Sin embargo, lo que vimos fue a un Sánchez que prefiere seguir ocultando debajo de la alfombra las vergüenzas de su vicepresidente, arropándolo sin ambages, y a un PSOE que impidió la comparecencia parlamentaria de Iglesias.

Se erosiona así gravemente la responsabilidad de transparencia y se mina aún más la frágil confianza que el ciudadano tiene en sus gobernantes sólo para tratar de limar las fuertes desavenencias internas que sufre la coalición desde hace meses y dar cierta imagen de unidad.

Aunque lo correcto sería decir falsa unidad.
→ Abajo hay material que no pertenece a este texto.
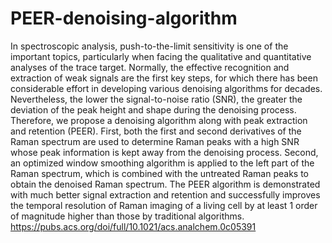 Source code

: # PEER-denoising-algorithm
In spectroscopic analysis, push-to-the-limit sensitivity is one of the important topics, particularly when facing the qualitative and quantitative analyses of the trace target. Normally, the effective recognition and extraction of weak signals are the first key steps, for which there has been considerable effort in developing various denoising algorithms for decades. Nevertheless, the lower the signal-to-noise ratio (SNR), the greater the deviation of the peak height and shape during the denoising process. Therefore, we propose a denoising algorithm along with peak extraction and retention (PEER). First, both the first and second derivatives of the Raman spectrum are used to determine Raman peaks with a high SNR whose peak information is kept away from the denoising process. Second, an optimized window smoothing algorithm is applied to the left part of the Raman spectrum, which is combined with the untreated Raman peaks to obtain the denoised Raman spectrum. The PEER algorithm is demonstrated with much better signal extraction and retention and successfully improves the temporal resolution of Raman imaging of a living cell by at least 1 order of magnitude higher than those by traditional algorithms.
https://pubs.acs.org/doi/full/10.1021/acs.analchem.0c05391
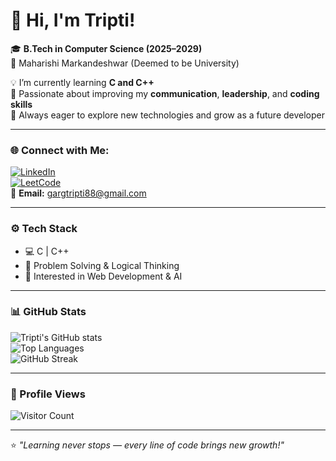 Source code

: # 👋 Hi, I'm Tripti!

🎓 **B.Tech in Computer Science (2025–2029)**  
🏫 Maharishi Markandeshwar (Deemed to be University)

💡 I’m currently learning **C and C++**  
🌱 Passionate about improving my **communication**, **leadership**, and **coding skills**  
🚀 Always eager to explore new technologies and grow as a future developer  

---

### 🌐 Connect with Me:
[![LinkedIn](https://img.shields.io/badge/LinkedIn-Tripti_Garg-blue?style=flat-square&logo=linkedin)](https://www.linkedin.com/in/tripti-garg-816211377)  
[![LeetCode](https://img.shields.io/badge/LeetCode-Tripti-orange?style=flat-square&logo=leetcode)](https://leetcode.com)  
📧 **Email:** [gargtripti88@gmail.com](mailto:gargtripti88@gmail.com)

---

### ⚙️ Tech Stack
- 💻 C | C++
- 🧠 Problem Solving & Logical Thinking  
- 🌟 Interested in Web Development & AI  

---

### 📊 GitHub Stats

![Tripti's GitHub stats](https://github-readme-stats.vercel.app/api?username=Tripti&show_icons=true&theme=radical)  
![Top Languages](https://github-readme-stats.vercel.app/api/top-langs/?username=Tripti&layout=compact&theme=radical)  
![GitHub Streak](https://github-readme-streak-stats.herokuapp.com/?user=Tripti&theme=radical)

---

### 👀 Profile Views
![Visitor Count](https://komarev.com/ghpvc/?username=Tripti&color=ff69b4&style=flat-square)

---

⭐ _"Learning never stops — every line of code brings new growth!"_
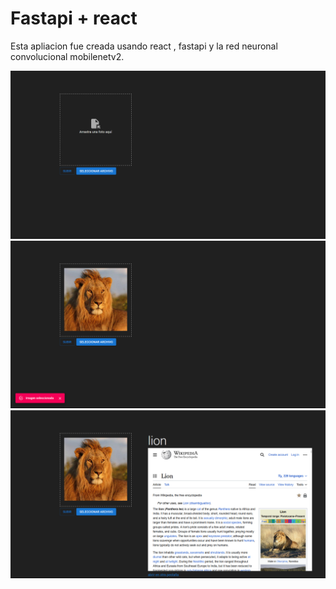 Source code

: # Fastapi + react 

Esta apliacion fue creada usando react , fastapi y la red neuronal convolucional mobilenetv2.

![main](./client/public/1.png)
![upload](./client/public/2.png)
![search](./client/public/3.png)

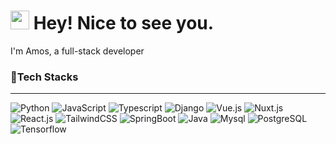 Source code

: # <img src="https://camo.githubusercontent.com/d3359cb00ab0b5ed8f2e1fe3fceb4fbaf3b614340f8c0db99c17b9f50b351770/68747470733a2f2f656d6f6a69732e736c61636b6d6f6a69732e636f6d2f656d6f6a69732f696d616765732f313533313834393433302f343234362f626c6f622d73756e676c61737365732e6769663f31353331383439343330" width="30" data-canonical-src="https://emojis.slackmojis.com/emojis/images/1531849430/4246/blob-sunglasses.gif?1531849430" style="max-width: 100%;"> Hey! Nice to see you.

I'm Amos, a full-stack developer
<br>

### 🎍Tech Stacks

---

![Python](https://img.shields.io/badge/-Python-black?style=flat-square&logo=Python)
![JavaScript](https://img.shields.io/badge/-JavaScript-black?style=flat-square&logo=JavaScript)
![Typescript](https://img.shields.io/badge/-Typescript-black?style=flat-square&logo=Typescript)
![Django](https://img.shields.io/badge/-Django-black?style=flat-square&logo=Django&logoColor=green)
![Vue.js](https://img.shields.io/badge/-Vue.js-black?style=flat-square&logo=Vue.js)
![Nuxt.js](https://img.shields.io/badge/-Nuxt.js-black?style=flat-square&logo=Nuxt.js)
![React.js](https://img.shields.io/badge/-React.js-black?style=flat-square&logo=React)
![TailwindCSS](https://img.shields.io/badge/-TailwindCSS-black?style=flat-square&logo=TailwindCSS)
![SpringBoot](https://img.shields.io/badge/-SpringBoot-black?style=flat-square&logo=SpringBoot)
![Java](https://img.shields.io/badge/Java-black?style=flat-square&logo=Java)
![Mysql](https://img.shields.io/badge/-MySQL-black?style=flat-square&logo=MySQL&logoColor=white)
![PostgreSQL](https://img.shields.io/badge/-PostgreSQL-black?style=flat-square&logo=PostgreSQL)
![Tensorflow](https://img.shields.io/badge/-Tensorflow-black?style=flat-square&logo=Tensorflow)
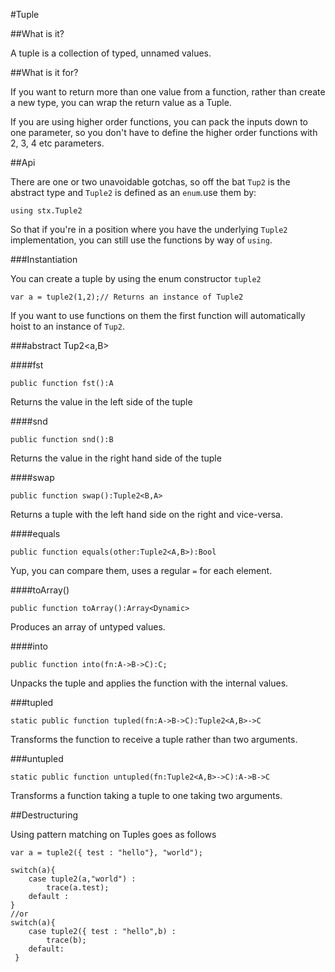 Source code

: #Tuple

##What is it?

A tuple is a collection of typed, unnamed values.

##What is it for?

If you want to return more than one value from a function, rather than create a new type, you can wrap the return value as a Tuple.

If you are using higher order functions, you can pack the inputs down to one parameter, so you don't have to define the higher order functions with 2, 3, 4 etc parameters.

##Api

There are one or two unavoidable gotchas, so off the bat `Tup2` is the abstract type and `Tuple2` is defined as an `enum`.use them by:

    using stx.Tuple2

So that if you're in a position where you have the underlying `Tuple2` implementation, you can still use the functions by way of `using`.

###Instantiation

You can create a tuple by using the enum constructor `tuple2`

    var a = tuple2(1,2);// Returns an instance of Tuple2

If you want to use functions on them the first function will automatically hoist to an instance of `Tup2`.

###abstract Tup2<a,B>

####fst

    public function fst():A

Returns the value in the left side of the tuple

####snd

    public function snd():B

Returns the value in the right hand side of the tuple

####swap

    public function swap():Tuple2<B,A>

Returns a tuple with the left hand side on the right and vice-versa.

####equals

    public function equals(other:Tuple2<A,B>):Bool

Yup, you can compare them, uses a regular `=` for each element.

####toArray()

    public function toArray():Array<Dynamic>

Produces an array of untyped values.

####into

    public function into(fn:A->B->C):C;

Unpacks the tuple and applies the function with the internal values.

###tupled

    static public function tupled(fn:A->B->C):Tuple2<A,B>->C

Transforms the function to receive a tuple rather than two arguments.

###untupled

    static public function untupled(fn:Tuple2<A,B>->C):A->B->C

Transforms a function taking a tuple to one taking two arguments.

##Destructuring

Using pattern matching on Tuples goes as follows

    var a = tuple2({ test : "hello"}, "world");

    switch(a){
        case tuple2(a,"world") :
            trace(a.test);
        default :
    }
    //or
    switch(a){
        case tuple2({ test : "hello",b) :
            trace(b);
        default:
     }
Porque mientras Sánchez lanzaba un salvavidas a Iglesias, este ataba una soga al cuello de la ministra de Educación.

Violando el secreto del Consejo de Ministros, desde la formación morada se ha querido filtrar que Iglesias ha puesto contra las cuerdas a Celaá, acusándola de falta de liderazgo y señalando su inacción a la hora de garantizar una vuelta a las aulas segura.

La coalición cada vez da más muestras de su fragilidad.